Ela comenta que a exposição sensual ou sexualizada está virando “moda” entre os adolescentes e que, muitas vezes, a exploração da imagem ocorre com a permissão das meninas.
“Fazer sexo oral dentro da escola ficou tão ‘normal’ como dar um beijo na boca. Meninos de 12 anos estão buscando sexo homossexual na Internet. Adolescentes estão marcando encontros pela Internet. Essa situação toda está ficando fora dos limites e os pais estão realmente perdendo o controle sobre seus filhos”, lamenta.
Um dos problemas, segundo ela, é que os pais não estão em casa e os jovens passam o dia todo diante do computador, em busca das mais variadas informações. Por curiosidade, acabam se envolvendo com coisas ou pessoas inadequadas, o que inclui os casos de pedofilia e a exposição do jovem em situações constrangedoras.
Para a psicóloga, a Internet está mudando muito a relação do indivíduo com a própria sexualidade, o que pode ter sérias repercussões no futuro. Por isso, saber passar informações e exemplos sexuais adequados para os filhos torna-se ainda mais importante hoje que no passado.
“Uma garota de família normal, onde há respeito, limites e orientações, vai perceber que o sexo deve ser feito depois de algum amadurecimento, num momento de intimidade com o namorado, num local reservado. Se ela não tem essas noções, pode entender, aos 13 anos, que fazer sexo oral dentro da escola é tão natural e automático quanto mascar chiclete”, compara.
Privacidade
Questionada sobre as repercussões que uma exposição inadequada de sua sexualidade na Internet pode ter na vida de adolescentes, Taborianski afirma que as reações variam muito de uma pessoa para outra, mas que um acompanhamento psicológico é sempre importante nessas situações.
Ela explica que a privacidade é uma reação natural ao instinto de preservação do ser humano. “Toda mulher, quando vai usar um banheiro público, olha para os lados, para cima, para ter certeza de que não está sendo vigiada. Claro que existem as despudoradas, mas em situações normais, esse cuidado com a privacidade é instintivo. A relação sexual também é um momento de intimidade e quando a pessoa se vê exposta, ela se sente extremamente invadida”, garante.

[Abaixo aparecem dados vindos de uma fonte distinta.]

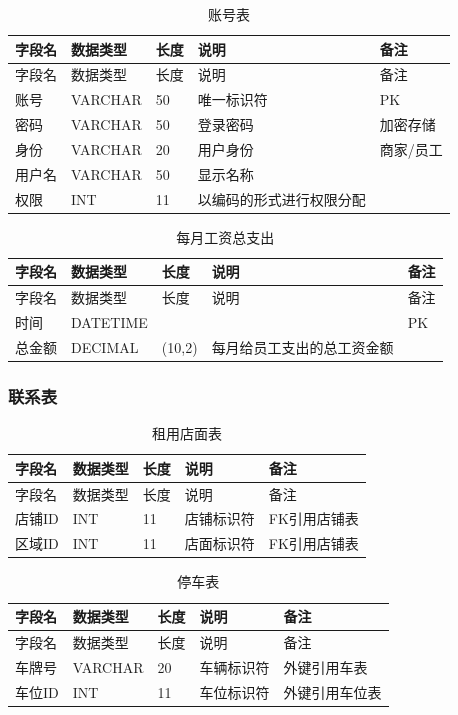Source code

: \documentclass[]{article}
\begin{document}
\begin{longtable}[]{@{}lllll@{}}
\caption{账号表}\\
\toprule
字段名 & 数据类型 & 长度 & 说明 & 备注 \\
\midrule
\endfirsthead
\toprule
字段名 & 数据类型 & 长度 & 说明 & 备注 \\
\midrule
\endhead
账号 & VARCHAR & 50 & 唯一标识符 & PK \\
密码 & VARCHAR & 50 & 登录密码 & 加密存储 \\
身份 & VARCHAR & 20 & 用户身份 & 商家/员工 \\
用户名 & VARCHAR & 50 & 显示名称 & \\
权限 & INT & 11 & 以编码的形式进行权限分配 & \\
\bottomrule
\end{longtable}

\begin{longtable}[]{@{}lllll@{}}
\caption{每月工资总支出}\\
\toprule
字段名 & 数据类型 & 长度 & 说明 & 备注 \\
\midrule
\endfirsthead
\toprule
字段名 & 数据类型 & 长度 & 说明 & 备注 \\
\midrule
\endhead
时间 & DATETIME &  &  & PK \\
总金额 & DECIMAL & (10,2) & 每月给员工支出的总工资金额 & \\
\bottomrule
\end{longtable}

\hypertarget{ux8054ux7cfbux8868}{%
\subsubsection{联系表}\label{ux8054ux7cfbux8868}}

\begin{longtable}[]{@{}lllll@{}}
\caption{租用店面表}\\
\toprule
字段名 & 数据类型 & 长度 & 说明 & 备注 \\
\midrule
\endfirsthead
\toprule
字段名 & 数据类型 & 长度 & 说明 & 备注 \\
\midrule
\endhead
店铺ID & INT & 11 & 店铺标识符 & FK引用店铺表 \\
区域ID & INT & 11 & 店面标识符 & FK引用店铺表 \\
\bottomrule
\end{longtable}

\begin{longtable}[]{@{}lllll@{}}
\caption{停车表}\\
\toprule
字段名 & 数据类型 & 长度 & 说明 & 备注 \\
\midrule
\endfirsthead
\toprule
字段名 & 数据类型 & 长度 & 说明 & 备注 \\
\midrule
\endhead
车牌号 & VARCHAR & 20 & 车辆标识符 & 外键引用车表 \\
车位ID & INT & 11 & 车位标识符 & 外键引用车位表 \\
\bottomrule
\end{longtable}
\end{document}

No caso das adolescentes do Rio de Janeiro, que tiveram suas imagens divulgadas na Internet fazendo sexo, ela diz que as conseqüências são imprevisíveis, mas podem ser desastrosas. “Elas podem perder a confiança nos homens. Podem perder a naturalidade, onde quer que estejam, com medo de estarem sendo filmadas ou vigiadas. O ideal é que elas tenham acompanhamento de um terapeuta para reestruturar essa relação delas com a própria sexualidade”, defende.
Segundo ela, garotos do Interior tendem a imitar os da cidade grande. Por isso, é muito importante que os pais aproveitem a divulgação desses fatos para conversar com seus filhos.
“Os jovens precisam ter em mente que pai e mãe são seus melhores amigos, que são as pessoas mais preparadas para entender, conversar e orientar”, conclui.